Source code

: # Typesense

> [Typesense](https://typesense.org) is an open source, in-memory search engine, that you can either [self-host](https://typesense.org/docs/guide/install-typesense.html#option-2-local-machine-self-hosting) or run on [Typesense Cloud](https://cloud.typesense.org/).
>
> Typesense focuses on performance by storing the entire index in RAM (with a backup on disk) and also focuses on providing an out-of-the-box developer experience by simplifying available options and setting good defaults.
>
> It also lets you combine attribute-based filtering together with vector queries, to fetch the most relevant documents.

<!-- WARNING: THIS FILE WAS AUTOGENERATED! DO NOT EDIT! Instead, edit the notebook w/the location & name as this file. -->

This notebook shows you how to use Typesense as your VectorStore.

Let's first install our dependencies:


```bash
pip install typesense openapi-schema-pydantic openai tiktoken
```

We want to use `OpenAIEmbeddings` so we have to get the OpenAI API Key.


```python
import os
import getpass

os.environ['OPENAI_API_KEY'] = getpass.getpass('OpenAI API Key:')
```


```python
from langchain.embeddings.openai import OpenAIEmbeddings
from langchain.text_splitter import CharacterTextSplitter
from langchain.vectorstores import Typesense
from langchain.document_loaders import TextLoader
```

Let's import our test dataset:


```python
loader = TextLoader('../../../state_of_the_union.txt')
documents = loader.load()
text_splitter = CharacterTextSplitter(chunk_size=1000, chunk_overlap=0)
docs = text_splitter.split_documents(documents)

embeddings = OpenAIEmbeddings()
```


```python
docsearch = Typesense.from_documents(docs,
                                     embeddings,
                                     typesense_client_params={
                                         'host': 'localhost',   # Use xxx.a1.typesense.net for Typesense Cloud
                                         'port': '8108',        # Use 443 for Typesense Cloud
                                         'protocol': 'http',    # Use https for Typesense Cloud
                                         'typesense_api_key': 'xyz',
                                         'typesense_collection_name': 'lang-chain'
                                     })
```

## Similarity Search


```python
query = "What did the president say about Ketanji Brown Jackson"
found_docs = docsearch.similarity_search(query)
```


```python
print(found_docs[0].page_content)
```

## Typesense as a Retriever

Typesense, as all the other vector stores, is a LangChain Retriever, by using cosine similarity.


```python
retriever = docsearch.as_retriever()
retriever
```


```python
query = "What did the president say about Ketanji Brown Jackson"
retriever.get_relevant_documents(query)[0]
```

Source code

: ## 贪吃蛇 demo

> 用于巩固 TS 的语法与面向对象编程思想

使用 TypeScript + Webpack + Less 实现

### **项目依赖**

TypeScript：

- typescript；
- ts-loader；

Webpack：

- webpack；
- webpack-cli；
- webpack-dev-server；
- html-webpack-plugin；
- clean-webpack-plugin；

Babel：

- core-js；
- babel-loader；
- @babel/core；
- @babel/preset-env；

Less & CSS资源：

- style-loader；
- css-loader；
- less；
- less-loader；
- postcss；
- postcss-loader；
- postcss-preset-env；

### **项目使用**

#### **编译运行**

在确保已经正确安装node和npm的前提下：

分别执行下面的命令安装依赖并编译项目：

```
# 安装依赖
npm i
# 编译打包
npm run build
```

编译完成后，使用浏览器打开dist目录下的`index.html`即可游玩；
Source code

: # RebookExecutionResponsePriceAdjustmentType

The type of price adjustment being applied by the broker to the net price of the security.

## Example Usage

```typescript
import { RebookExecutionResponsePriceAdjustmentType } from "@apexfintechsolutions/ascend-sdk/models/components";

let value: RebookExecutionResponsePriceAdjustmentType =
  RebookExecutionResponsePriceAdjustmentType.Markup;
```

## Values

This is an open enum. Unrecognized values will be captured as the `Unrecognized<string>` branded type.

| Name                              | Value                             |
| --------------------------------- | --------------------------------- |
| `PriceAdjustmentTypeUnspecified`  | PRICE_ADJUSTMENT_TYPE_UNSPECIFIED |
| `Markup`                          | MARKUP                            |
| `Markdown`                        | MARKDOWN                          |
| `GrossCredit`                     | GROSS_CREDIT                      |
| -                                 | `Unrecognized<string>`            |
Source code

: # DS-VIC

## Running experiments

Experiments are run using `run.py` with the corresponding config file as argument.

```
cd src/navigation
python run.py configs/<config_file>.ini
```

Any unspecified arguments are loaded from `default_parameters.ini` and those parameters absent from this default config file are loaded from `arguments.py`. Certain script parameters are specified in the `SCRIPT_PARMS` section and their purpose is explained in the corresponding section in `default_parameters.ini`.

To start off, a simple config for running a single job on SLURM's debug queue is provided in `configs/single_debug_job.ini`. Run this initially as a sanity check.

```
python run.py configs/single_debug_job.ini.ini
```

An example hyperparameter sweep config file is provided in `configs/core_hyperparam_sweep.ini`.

### [Brief]
The entire listing is to be retyped exactly.

### [Result of the exercise]
Source code

: # Typesense

> [Typesense](https://typesense.org) is an open source, in-memory search engine, that you can either [self-host](https://typesense.org/docs/guide/install-typesense.html#option-2-local-machine-self-hosting) or run on [Typesense Cloud](https://cloud.typesense.org/).
>
> Typesense focuses on performance by storing the entire index in RAM (with a backup on disk) and also focuses on providing an out-of-the-box developer experience by simplifying available options and setting good defaults.
>
> It also lets you combine attribute-based filtering together with vector queries, to fetch the most relevant documents.

<!-- WARNING: THIS FILE WAS AUTOGENERATED! DO NOT EDIT! Instead, edit the notebook w/the location & name as this file. -->

This notebook shows you how to use Typesense as your VectorStore.

Let's first install our dependencies:


```bash
pip install typesense openapi-schema-pydantic openai tiktoken
```

We want to use `OpenAIEmbeddings` so we have to get the OpenAI API Key.


```python
import os
import getpass

os.environ['OPENAI_API_KEY'] = getpass.getpass('OpenAI API Key:')
```


```python
from langchain.embeddings.openai import OpenAIEmbeddings
from langchain.text_splitter import CharacterTextSplitter
from langchain.vectorstores import Typesense
from langchain.document_loaders import TextLoader
```

Let's import our test dataset:


```python
loader = TextLoader('../../../state_of_the_union.txt')
documents = loader.load()
text_splitter = CharacterTextSplitter(chunk_size=1000, chunk_overlap=0)
docs = text_splitter.split_documents(documents)

embeddings = OpenAIEmbeddings()
```


```python
docsearch = Typesense.from_documents(docs,
                                     embeddings,
                                     typesense_client_params={
                                         'host': 'localhost',   # Use xxx.a1.typesense.net for Typesense Cloud
                                         'port': '8108',        # Use 443 for Typesense Cloud
                                         'protocol': 'http',    # Use https for Typesense Cloud
                                         'typesense_api_key': 'xyz',
                                         'typesense_collection_name': 'lang-chain'
                                     })
```

## Similarity Search


```python
query = "What did the president say about Ketanji Brown Jackson"
found_docs = docsearch.similarity_search(query)
```


```python
print(found_docs[0].page_content)
```

## Typesense as a Retriever

Typesense, as all the other vector stores, is a LangChain Retriever, by using cosine similarity.


```python
retriever = docsearch.as_retriever()
retriever
```


```python
query = "What did the president say about Ketanji Brown Jackson"
retriever.get_relevant_documents(query)[0]
```

Source code

: ## 贪吃蛇 demo

> 用于巩固 TS 的语法与面向对象编程思想

使用 TypeScript + Webpack + Less 实现

### **项目依赖**

TypeScript：

- typescript；
- ts-loader；

Webpack：

- webpack；
- webpack-cli；
- webpack-dev-server；
- html-webpack-plugin；
- clean-webpack-plugin；

Babel：

- core-js；
- babel-loader；
- @babel/core；
- @babel/preset-env；

Less & CSS资源：

- style-loader；
- css-loader；
- less；
- less-loader；
- postcss；
- postcss-loader；
- postcss-preset-env；

### **项目使用**

#### **编译运行**

在确保已经正确安装node和npm的前提下：

分别执行下面的命令安装依赖并编译项目：

```
# 安装依赖
npm i
# 编译打包
npm run build
```

编译完成后，使用浏览器打开dist目录下的`index.html`即可游玩；
Source code

: # RebookExecutionResponsePriceAdjustmentType

The type of price adjustment being applied by the broker to the net price of the security.

## Example Usage

```typescript
import { RebookExecutionResponsePriceAdjustmentType } from "@apexfintechsolutions/ascend-sdk/models/components";

let value: RebookExecutionResponsePriceAdjustmentType =
  RebookExecutionResponsePriceAdjustmentType.Markup;
```

## Values

This is an open enum. Unrecognized values will be captured as the `Unrecognized<string>` branded type.

| Name                              | Value                             |
| --------------------------------- | --------------------------------- |
| `PriceAdjustmentTypeUnspecified`  | PRICE_ADJUSTMENT_TYPE_UNSPECIFIED |
| `Markup`                          | MARKUP                            |
| `Markdown`                        | MARKDOWN                          |
| `GrossCredit`                     | GROSS_CREDIT                      |
| -                                 | `Unrecognized<string>`            |
Source code

: # DS-VIC

## Running experiments

Experiments are run using `run.py` with the corresponding config file as argument.

```
cd src/navigation
python run.py configs/<config_file>.ini
```

Any unspecified arguments are loaded from `default_parameters.ini` and those parameters absent from this default config file are loaded from `arguments.py`. Certain script parameters are specified in the `SCRIPT_PARMS` section and their purpose is explained in the corresponding section in `default_parameters.ini`.

To start off, a simple config for running a single job on SLURM's debug queue is provided in `configs/single_debug_job.ini`. Run this initially as a sanity check.

```
python run.py configs/single_debug_job.ini.ini
```

An example hyperparameter sweep config file is provided in `configs/core_hyperparam_sweep.ini`.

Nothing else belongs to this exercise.